Exercise materials:
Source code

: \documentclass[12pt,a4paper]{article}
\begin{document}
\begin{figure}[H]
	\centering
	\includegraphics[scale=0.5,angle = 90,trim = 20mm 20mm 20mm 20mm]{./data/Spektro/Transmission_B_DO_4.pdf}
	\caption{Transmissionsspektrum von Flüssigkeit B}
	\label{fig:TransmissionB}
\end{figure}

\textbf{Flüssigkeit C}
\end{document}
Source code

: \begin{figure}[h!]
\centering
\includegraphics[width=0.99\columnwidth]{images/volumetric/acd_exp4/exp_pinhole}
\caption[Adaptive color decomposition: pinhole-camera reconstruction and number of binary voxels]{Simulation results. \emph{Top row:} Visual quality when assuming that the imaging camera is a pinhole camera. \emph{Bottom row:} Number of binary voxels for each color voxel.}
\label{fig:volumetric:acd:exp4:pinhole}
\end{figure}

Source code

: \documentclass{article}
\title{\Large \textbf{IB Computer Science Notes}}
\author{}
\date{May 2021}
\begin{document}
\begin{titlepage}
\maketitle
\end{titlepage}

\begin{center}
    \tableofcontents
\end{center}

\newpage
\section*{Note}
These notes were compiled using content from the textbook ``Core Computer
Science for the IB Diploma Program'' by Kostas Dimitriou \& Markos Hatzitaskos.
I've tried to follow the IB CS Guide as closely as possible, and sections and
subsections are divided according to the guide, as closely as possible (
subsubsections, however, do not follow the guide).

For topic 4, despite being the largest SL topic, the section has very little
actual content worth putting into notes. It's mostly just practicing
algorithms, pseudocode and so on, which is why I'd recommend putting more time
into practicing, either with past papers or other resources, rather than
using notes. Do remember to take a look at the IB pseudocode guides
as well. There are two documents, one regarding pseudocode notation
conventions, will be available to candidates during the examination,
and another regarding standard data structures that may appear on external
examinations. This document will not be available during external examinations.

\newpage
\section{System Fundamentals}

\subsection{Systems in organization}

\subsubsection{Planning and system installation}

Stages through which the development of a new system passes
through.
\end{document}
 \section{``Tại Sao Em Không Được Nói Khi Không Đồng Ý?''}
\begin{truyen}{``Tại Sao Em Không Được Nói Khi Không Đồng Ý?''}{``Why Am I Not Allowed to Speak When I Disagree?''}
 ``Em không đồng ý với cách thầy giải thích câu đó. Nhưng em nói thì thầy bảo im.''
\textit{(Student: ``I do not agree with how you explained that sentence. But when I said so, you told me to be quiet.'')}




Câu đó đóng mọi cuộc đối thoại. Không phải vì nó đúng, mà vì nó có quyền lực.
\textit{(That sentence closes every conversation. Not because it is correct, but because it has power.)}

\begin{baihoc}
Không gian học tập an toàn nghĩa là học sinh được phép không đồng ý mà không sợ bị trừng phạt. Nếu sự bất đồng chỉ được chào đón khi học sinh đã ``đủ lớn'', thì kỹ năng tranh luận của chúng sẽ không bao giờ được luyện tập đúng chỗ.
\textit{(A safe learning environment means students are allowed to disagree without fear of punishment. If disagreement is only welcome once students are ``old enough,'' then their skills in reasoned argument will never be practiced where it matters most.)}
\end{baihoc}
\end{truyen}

Work request:
List every line above containing the word "includegraphics".

Response to the exercise:
	\includegraphics[scale=0.5,angle = 90,trim = 20mm 20mm 20mm 20mm]{./data/Spektro/Transmission_B_DO_4.pdf}
\includegraphics[width=0.99\columnwidth]{images/volumetric/acd_exp4/exp_pinhole}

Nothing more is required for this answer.